Another use of Bitcoin (which is frequently discussed) that would support higher volumes of trade in China is money laundering. China makes it very difficult for wealthy citizens to get their money out of the country, only allowing $3,200 to be moved out at a time, with a maximum of $50,000 annually. One common way rich Chinese citizens circumvent this issue is by laundering their money through the casinos in Macau. The process involves making a deposit with gambling promoters (junkets) in China, who get the money over the border and make it available for gambling in Macau. Macau's casinos deal with comparatively little oversight, so large quantities of chips can be bought and cashed quickly without question, allowing large amounts of money to be laundered. Recently, China has attempted to crack down on corruption and laundering.

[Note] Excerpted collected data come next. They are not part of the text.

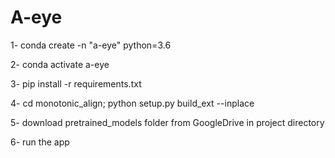 # A-eye

1- conda create -n "a-eye" python=3.6 

2- conda activate a-eye

3- pip install -r requirements.txt

4- cd monotonic_align; python setup.py build_ext --inplace

5- download pretrained_models folder from GoogleDrive in project directory

6- run the app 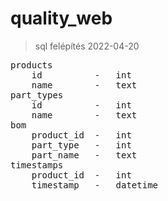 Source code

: # quality_web

> sql felépítés 2022-04-20
<pre>
products
    id          -   int
    name        -   text
part_types
    id          -   int
    name        -   text
bom
    product_id  -   int
    part_type   -   int
    part_name   -   text
timestamps
    product_id  -   int
    timestamp   -   datetime
</pre>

Bitcoins can make the process of laundering much easier for China's elite. Rather than using junkets, one could simply purchase Bitcoins, transfer them to a wallet associated with an establishment outside China, and then sell them in the currency of their choice. Bitcoin exchanges in China are to be regulated soon, but there are many which operate outside of the country. This process has probably only become feasible in the past 12 months, since a high market cap would be necessary to keep these large transactions from influencing and destabilizing prices. It is difficult to say whether or not this has been done yet.

While Bitcoin use in the United States is high when compared to most other countries, the number of coins bought and sold each day has been relatively stable.

(click to enlarge)

Examining the graph above, we see Bitcoin use in the US may have increased slightly starting in October, but has stayed fairly consistent overall, especially when compared to China. Additionally, China has traded the highest volume of the currency since November, a trend not seen before. Both of these points solidify the notion that China has indeed had the largest influence on the recent and astronomical price increase.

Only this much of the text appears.